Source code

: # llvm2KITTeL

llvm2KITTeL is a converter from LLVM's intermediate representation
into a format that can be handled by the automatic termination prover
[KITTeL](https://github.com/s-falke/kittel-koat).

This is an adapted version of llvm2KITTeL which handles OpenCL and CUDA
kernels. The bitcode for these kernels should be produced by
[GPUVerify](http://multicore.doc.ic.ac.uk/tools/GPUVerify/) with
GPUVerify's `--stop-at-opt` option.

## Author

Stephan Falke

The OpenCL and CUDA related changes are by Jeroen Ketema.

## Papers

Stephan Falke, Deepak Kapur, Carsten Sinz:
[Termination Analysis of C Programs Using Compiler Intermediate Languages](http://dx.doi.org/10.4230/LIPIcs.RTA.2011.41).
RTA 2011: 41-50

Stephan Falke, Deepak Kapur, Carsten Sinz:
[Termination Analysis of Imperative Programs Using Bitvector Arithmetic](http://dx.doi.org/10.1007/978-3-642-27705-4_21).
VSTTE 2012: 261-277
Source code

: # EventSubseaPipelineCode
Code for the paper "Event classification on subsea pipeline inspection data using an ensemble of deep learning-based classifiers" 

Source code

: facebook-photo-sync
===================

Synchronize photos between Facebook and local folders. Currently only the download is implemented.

^^^^^^^^

Task
Scan the records above for lines with the word "GPUVerify". Then report how many there are, as a bare number.

Answer section
2